__What you will do__. Would you reproduce exactly the lines below from the one holding "update x86-64-unknown-linux-builder-with-openssl_1.1.x image" through the one holding "03:00 | https://github.com/ponylang/glob |", inclusive, and no others?

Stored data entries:
::::::

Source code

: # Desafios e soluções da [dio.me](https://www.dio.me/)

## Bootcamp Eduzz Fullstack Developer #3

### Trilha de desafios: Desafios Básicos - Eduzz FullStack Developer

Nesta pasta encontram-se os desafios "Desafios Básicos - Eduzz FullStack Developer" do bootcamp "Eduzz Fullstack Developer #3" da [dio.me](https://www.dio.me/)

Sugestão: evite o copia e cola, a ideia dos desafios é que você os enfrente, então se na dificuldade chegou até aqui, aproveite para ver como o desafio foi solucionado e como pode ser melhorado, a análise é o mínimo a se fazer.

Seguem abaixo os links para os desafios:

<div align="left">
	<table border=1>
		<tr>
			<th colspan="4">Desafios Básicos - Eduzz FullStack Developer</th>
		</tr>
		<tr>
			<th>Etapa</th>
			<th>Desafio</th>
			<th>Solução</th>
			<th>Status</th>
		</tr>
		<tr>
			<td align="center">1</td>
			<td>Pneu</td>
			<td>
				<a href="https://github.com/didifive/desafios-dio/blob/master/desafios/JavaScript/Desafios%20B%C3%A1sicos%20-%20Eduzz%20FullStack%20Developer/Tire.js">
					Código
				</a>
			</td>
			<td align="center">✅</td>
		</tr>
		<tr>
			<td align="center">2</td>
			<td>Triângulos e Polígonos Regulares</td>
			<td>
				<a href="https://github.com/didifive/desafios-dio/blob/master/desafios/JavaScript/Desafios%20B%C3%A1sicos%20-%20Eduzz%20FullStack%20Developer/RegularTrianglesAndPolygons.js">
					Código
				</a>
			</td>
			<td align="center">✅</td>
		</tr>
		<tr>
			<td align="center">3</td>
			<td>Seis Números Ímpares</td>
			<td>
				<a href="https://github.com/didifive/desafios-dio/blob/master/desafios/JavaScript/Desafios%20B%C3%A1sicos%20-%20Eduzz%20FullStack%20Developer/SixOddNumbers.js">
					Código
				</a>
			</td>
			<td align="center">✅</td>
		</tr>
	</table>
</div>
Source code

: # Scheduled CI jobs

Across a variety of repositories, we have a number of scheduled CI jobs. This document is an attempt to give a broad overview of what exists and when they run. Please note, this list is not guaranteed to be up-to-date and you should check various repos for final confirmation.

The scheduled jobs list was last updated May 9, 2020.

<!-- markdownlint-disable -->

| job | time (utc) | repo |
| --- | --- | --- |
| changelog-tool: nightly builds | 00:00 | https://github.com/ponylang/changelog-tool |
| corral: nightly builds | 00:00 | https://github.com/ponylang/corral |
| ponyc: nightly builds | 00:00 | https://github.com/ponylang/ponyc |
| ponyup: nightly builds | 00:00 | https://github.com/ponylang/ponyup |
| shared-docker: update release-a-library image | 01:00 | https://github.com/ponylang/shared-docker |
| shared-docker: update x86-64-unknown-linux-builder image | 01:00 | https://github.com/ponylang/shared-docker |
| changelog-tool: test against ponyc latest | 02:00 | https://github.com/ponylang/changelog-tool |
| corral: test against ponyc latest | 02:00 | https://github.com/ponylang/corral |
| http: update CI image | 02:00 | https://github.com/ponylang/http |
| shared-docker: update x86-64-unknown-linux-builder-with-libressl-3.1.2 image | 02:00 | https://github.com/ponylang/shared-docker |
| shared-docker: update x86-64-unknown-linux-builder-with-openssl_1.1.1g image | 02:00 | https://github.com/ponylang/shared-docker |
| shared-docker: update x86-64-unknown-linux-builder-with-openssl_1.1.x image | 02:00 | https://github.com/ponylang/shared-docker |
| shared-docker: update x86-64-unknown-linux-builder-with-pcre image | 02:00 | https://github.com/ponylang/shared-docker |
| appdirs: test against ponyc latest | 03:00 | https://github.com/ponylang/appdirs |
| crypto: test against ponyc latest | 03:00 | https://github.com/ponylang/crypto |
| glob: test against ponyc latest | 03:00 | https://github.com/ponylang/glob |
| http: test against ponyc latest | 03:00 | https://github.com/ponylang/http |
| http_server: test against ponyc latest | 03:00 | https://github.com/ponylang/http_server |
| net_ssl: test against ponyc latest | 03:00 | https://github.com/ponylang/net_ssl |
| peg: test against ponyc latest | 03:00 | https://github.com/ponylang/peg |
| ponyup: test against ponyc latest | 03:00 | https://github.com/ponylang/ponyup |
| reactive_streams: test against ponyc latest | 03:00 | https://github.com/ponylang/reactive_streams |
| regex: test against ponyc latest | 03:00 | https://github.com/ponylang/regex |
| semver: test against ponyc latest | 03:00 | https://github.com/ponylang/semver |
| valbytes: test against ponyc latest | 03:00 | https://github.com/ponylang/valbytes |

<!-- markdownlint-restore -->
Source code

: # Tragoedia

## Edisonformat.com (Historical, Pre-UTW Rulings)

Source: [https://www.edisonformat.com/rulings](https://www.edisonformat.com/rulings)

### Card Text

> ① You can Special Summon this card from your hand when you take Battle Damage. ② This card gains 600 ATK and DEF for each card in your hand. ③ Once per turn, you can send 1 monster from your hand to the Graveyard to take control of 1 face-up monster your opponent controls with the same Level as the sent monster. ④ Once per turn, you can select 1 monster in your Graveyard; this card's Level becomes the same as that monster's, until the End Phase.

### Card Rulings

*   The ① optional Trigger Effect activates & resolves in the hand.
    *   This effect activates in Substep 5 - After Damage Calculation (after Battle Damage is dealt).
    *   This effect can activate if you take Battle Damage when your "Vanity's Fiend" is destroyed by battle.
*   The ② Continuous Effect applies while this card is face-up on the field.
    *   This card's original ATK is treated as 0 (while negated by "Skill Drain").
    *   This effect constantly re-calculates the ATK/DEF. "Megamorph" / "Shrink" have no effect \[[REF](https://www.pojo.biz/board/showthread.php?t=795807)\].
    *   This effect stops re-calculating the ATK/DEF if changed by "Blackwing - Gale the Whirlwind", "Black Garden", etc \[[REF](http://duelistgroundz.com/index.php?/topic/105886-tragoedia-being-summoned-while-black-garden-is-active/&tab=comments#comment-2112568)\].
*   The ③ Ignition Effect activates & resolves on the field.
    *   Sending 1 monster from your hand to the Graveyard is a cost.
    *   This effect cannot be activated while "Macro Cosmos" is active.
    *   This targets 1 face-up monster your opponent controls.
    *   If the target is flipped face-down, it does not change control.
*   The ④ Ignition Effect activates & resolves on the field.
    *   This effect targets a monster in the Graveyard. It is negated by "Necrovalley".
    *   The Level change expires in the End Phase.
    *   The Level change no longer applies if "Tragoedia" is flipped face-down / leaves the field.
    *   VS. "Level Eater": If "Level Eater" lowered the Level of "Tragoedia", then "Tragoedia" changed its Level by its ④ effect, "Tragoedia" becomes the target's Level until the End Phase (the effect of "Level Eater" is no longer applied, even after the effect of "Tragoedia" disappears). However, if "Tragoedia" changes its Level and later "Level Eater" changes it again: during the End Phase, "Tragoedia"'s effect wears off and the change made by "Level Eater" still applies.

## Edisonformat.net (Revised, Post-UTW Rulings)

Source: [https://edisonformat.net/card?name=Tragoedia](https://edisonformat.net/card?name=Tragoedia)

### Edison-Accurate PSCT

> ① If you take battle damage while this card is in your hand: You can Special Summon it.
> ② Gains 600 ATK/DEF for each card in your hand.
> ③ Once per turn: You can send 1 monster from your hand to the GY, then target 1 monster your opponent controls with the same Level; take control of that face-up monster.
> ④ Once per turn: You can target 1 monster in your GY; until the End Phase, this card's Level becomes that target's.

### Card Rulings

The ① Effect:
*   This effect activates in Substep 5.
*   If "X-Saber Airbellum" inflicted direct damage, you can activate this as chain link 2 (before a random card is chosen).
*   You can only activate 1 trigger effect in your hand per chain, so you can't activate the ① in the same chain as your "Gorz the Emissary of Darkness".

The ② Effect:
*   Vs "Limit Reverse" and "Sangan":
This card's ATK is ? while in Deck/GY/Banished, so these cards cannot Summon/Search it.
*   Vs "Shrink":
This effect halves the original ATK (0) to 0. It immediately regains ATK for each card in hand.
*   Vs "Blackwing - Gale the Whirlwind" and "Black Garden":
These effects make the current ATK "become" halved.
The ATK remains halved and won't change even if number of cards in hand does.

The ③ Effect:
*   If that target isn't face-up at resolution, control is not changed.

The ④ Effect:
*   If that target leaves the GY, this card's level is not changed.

::::::

__Completed exercise__.
| shared-docker: update x86-64-unknown-linux-builder-with-openssl_1.1.x image | 02:00 | https://github.com/ponylang/shared-docker |
| shared-docker: update x86-64-unknown-linux-builder-with-pcre image | 02:00 | https://github.com/ponylang/shared-docker |
| appdirs: test against ponyc latest | 03:00 | https://github.com/ponylang/appdirs |
| crypto: test against ponyc latest | 03:00 | https://github.com/ponylang/crypto |
| glob: test against ponyc latest | 03:00 | https://github.com/ponylang/glob |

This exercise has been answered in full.